[Note: a slightly different and more bloggy personal version of this post appeared today at my livejournal blog, travelertrish.]
When I stop stuffing myself with sugar, get thin, exercise every day, walk those five miles, stop smoking once and for all, and get a really good haircut, I'm going to overhaul my life and go Open Source Everything. Until, then, however, Microsoft is what came with the machine.
Call me lazy. Call me politically incorrect. Most of my international clients are in the same boat, though I'd hesitate to call them any of THOSE names.
Several weeks back from my last trip to Nepal, I was still feeling unproductive, groggy, foggy, and just not particularly effective. Oh, the board meeting went all right, and the handicraft sales are sending reassuring little trickles into the Worlds Touch bank account. But it felt as if I were working hard all day, every day, and then...? What had I done all day? Where did the time go? Why did it feel like a huge funnel, sucking me under?
I resolved to send Christmas cards this year, first time in YEARS. So I popped into Outlook, emptied all four of my address books into the Contact List. That got me exploring the calendar and appointment functions and the task list, with all its nifty information about how far along I've got. I put the Today in my startup file, so it's the first thing I see when I boot up the computer.

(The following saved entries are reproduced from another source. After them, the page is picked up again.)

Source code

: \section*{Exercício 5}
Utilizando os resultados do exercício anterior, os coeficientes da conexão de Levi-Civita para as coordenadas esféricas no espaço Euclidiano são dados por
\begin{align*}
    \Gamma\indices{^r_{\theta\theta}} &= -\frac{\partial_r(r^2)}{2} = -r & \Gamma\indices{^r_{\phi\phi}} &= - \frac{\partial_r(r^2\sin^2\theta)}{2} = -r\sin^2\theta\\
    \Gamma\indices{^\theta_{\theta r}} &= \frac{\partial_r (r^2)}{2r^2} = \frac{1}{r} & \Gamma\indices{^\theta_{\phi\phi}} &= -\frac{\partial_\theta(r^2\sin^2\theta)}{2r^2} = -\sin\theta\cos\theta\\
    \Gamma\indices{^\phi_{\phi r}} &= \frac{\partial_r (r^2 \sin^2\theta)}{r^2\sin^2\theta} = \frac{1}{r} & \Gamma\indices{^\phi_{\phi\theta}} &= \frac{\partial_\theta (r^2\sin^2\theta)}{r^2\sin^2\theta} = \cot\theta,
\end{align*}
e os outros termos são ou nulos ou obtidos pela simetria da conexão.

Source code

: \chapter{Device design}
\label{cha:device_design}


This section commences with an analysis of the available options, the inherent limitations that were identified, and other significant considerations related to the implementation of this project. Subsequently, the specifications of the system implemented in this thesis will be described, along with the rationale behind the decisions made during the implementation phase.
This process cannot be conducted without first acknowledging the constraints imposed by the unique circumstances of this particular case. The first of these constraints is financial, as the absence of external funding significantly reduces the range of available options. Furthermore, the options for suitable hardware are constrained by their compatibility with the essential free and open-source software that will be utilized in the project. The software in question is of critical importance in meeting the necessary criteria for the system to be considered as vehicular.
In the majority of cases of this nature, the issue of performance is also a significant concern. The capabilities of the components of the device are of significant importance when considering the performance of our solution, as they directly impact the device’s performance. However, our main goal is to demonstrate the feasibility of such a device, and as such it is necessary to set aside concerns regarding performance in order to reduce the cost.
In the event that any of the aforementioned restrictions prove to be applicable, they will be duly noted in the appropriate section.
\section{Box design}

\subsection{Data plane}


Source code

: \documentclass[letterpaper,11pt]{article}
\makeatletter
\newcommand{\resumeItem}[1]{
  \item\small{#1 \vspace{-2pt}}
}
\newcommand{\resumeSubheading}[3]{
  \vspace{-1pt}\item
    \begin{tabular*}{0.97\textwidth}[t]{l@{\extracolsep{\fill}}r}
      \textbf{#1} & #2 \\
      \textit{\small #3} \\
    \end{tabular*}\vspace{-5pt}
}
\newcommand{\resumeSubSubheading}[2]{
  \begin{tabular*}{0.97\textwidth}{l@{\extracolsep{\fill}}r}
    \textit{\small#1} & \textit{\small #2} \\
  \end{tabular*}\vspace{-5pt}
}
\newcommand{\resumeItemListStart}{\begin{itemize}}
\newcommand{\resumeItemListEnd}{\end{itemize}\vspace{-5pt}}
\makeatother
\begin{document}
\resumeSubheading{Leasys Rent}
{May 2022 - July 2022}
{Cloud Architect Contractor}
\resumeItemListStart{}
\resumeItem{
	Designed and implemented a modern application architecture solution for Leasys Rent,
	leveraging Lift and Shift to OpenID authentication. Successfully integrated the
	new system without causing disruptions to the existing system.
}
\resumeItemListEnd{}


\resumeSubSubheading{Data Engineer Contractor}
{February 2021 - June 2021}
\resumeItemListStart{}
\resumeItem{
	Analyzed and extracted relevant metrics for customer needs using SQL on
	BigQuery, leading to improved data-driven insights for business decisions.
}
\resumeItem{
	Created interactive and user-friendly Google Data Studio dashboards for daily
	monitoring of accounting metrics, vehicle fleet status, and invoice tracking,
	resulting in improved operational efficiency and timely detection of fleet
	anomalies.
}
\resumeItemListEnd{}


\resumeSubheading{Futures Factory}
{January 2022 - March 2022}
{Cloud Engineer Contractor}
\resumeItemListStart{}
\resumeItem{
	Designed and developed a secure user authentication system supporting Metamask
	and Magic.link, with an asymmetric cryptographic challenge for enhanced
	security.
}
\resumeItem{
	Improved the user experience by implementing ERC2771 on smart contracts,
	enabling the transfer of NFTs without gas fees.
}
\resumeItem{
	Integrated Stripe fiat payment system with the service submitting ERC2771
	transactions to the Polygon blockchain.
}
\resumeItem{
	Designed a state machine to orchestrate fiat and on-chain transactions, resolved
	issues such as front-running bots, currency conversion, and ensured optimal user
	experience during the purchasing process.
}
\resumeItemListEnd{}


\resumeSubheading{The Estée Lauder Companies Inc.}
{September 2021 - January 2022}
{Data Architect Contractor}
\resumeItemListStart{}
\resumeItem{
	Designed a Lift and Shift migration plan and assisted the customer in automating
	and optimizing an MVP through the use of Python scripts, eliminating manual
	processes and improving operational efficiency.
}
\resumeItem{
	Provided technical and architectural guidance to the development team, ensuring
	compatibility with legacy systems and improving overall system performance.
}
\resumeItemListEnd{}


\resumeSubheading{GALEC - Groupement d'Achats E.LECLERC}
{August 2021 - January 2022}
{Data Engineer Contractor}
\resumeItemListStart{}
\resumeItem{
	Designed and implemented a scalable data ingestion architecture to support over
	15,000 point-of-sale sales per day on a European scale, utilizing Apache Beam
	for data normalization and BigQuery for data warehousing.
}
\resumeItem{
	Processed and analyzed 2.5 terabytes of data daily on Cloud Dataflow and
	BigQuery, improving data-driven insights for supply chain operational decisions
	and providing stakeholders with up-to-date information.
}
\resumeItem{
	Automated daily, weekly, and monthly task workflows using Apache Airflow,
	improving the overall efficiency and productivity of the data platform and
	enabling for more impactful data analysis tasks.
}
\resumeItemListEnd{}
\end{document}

Here's what I like these days:
--I LIKE the little reminders for appointments on my calendar. These
days, I'm likely to be so focused on what I'm doing, I forget places
I'm supposed to be, people I'm supposed to call or write. Twice, I
forgot to go visit a woman I really like, a potential friend and soul
mate. Now, a little bell rings.
--I like the task list, with
options to rate their priority, to estimate how finished they are, to
label them with categories. I like the way they get crossed off and
LOOK crossed off, giving me some concrete idea of what I've actually
accomplished.
--I like putting my contacts into categories and
then seeing only the household guys like electricians or seeing only
family, or only Nepalis.
--I like the journal, though I just
started using it again yesterday and I'm not really with it yet. You
can simply note, as the day goes on, what you've done in terms not of
little tasks but progress on projects, and the journal marks it with
the time of day on a timeline. Or, you can set the timer and see how
long a task takes you.
Or you can use it to keep track of the number of hours you are spending on a client's job. I wish I'd used it with my Nepali partner, so I could say, I spent X number of hours. At the going rate of $60/hour, it would have cost you $YYYY. Even at Nepali rates, it would have been Rupees ZZZ. It helps to see how much time something takes, and when I get lost in a project, I have no idea how much time has passed or when I started or anything.
So the journal is good for billing, good for keeping track of a day. I look at the timeline for yesterday, and I SEE where my day went. I'm crossing things off my task list. I'm putting phone numbers and email addresses directly into my contacts list. I'm scheduling stuff I've promised to do. I'm feeling organized. Very satisfying.
Now, all I need is an Open Source equivalent, so that when I really get healthy, I can drop sugary, cigaretty old Microsoft and go with something lean and socially just.